Add Spark Standalone cluster with README #424

hectcastro · 2016-08-22T20:45:29Z

Add the components required for a local Spark Standalone cluster housed within Docker containers. In addition, add scaffolding required for a test SparkPi job.

Lastly, start assembling a README to document specifics about the Spark environment so that we have a concise reference as we move toward the EC2 based deployment.

Testing

Please see the included README.

I think it would be great if the reviewer could get the Spark Standalone cluster running locally and submit the SparkPi job to it. It would also great to kill the spark-master while SparkPi is running and then bring it back up to see if it still recalls the previous cluster state (most easily viewable via the Spark UI).

Lastly, please suggest corrections to the README where things seem inaccurate or unclear.

tnation14 · 2016-08-26T16:43:49Z

It looks like sbt is building the SparkPi JAR in the wrong location. As a result, I can't submit the job to the spark master.


$ vagrant up
$ vagrant ssh
$ docker-compose -f docker-compose.spark.yml run --rm --entrypoint ./sbt spark-driver package
...
[info] Compiling 1 Scala source to /var/lib/spark/.sbt/0.13/staging/6620e604e029e71ff11f/worker-tasks/target/scala-2.10/classes...
[info] 'compiler-interface' not yet compiled for Scala 2.10.6. Compiling...
[info]   Compilation completed in 11.065 s
[info] Packaging /var/lib/spark/.sbt/0.13/staging/6620e604e029e71ff11f/worker-tasks/target/scala-2.10/rf-worker_2.10-0.1.0.jar ...
[info] Done packaging.
[success] Total time: 66 s, completed Aug 26, 2016 4:36:56 PM

$ ls worker-tasks/target
ls: cannot access worker-tasks/target: No such file or directory

hectcastro · 2016-09-01T18:38:28Z

Changes to README in fc5a06b should help keep sbt from using a one-off target directory.
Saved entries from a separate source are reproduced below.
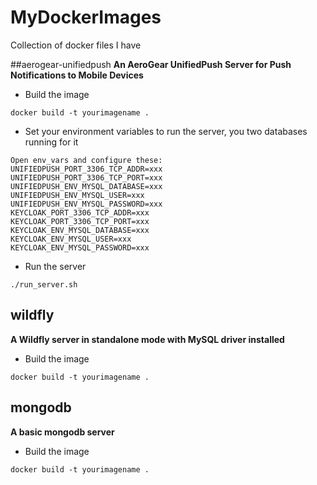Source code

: # MyDockerImages
Collection of docker files I have

##aerogear-unifiedpush
**An AeroGear UnifiedPush Server for Push Notifications to Mobile Devices**

* Build the image
```
docker build -t yourimagename .
```
* Set your environment variables to run the server, you two databases running for it
```
Open env_vars and configure these:
UNIFIEDPUSH_PORT_3306_TCP_ADDR=xxx
UNIFIEDPUSH_PORT_3306_TCP_PORT=xxx
UNIFIEDPUSH_ENV_MYSQL_DATABASE=xxx
UNIFIEDPUSH_ENV_MYSQL_USER=xxx
UNIFIEDPUSH_ENV_MYSQL_PASSWORD=xxx
KEYCLOAK_PORT_3306_TCP_ADDR=xxx
KEYCLOAK_PORT_3306_TCP_PORT=xxx
KEYCLOAK_ENV_MYSQL_DATABASE=xxx
KEYCLOAK_ENV_MYSQL_USER=xxx
KEYCLOAK_ENV_MYSQL_PASSWORD=xxx
```

* Run the server
```
./run_server.sh
```

## wildfly
**A Wildfly server in standalone mode with MySQL driver installed**

* Build the image
```
docker build -t yourimagename .
```

## mongodb
**A basic mongodb server**

* Build the image
```
docker build -t yourimagename .
```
tnation14 · 2016-09-02T14:41:19Z

docs/spark/README.md

+The Spark Standalone master provides an RPC endpoint for **drivers** and **workers** to communicate with. It also creates tasks out of a job's execution graph and submits them to **workers**.
+
+There is generally only one master in a Spark Standalone cluster, but when multiple master are up at the same time one must be elected the leader.
+


It would be helpful to add a place a note in this paragraph saying that the UI will be available on port 8888.

Addressed in b79ebf2.

tnation14 · 2016-09-02T20:45:41Z

Following the README instructions worked perfectly. I was able to submit a job, kill the master, and restart it and have it recover state appropriately. The state shows as RECOVERED in the logs, and the workers re-register, which is visible through the UI. One thing I did notice, though, is if the worker dies, it re-registers when it comes back up, but the job it was working on doesn't get restarted; I had to resubmit the job from the driver. Should the master be re-starting jobs, or will that recovery behavior happen elsewhere?

Other than the worker restart behavior, everything else looks good 👍

hectcastro · 2016-09-12T18:17:06Z

I added a section to the README for Safety Testing that summarizes behavior observed by @tnation14 and I in testing failure scenarios. I suspect that the communication failure between the driver and the worker/executor we're seeing may be related to the following Spark issues:

Unfortunately, neither has been included in an official release yet (both targeted at 2.0.1 and 2.1.0).

lossyrob · 2016-09-24T01:30:48Z

worker-tasks/build.sbt

+
+scalaVersion := "2.11.1"
+
+libraryDependencies += "org.apache.spark" %% "spark-core" % "1.6.2"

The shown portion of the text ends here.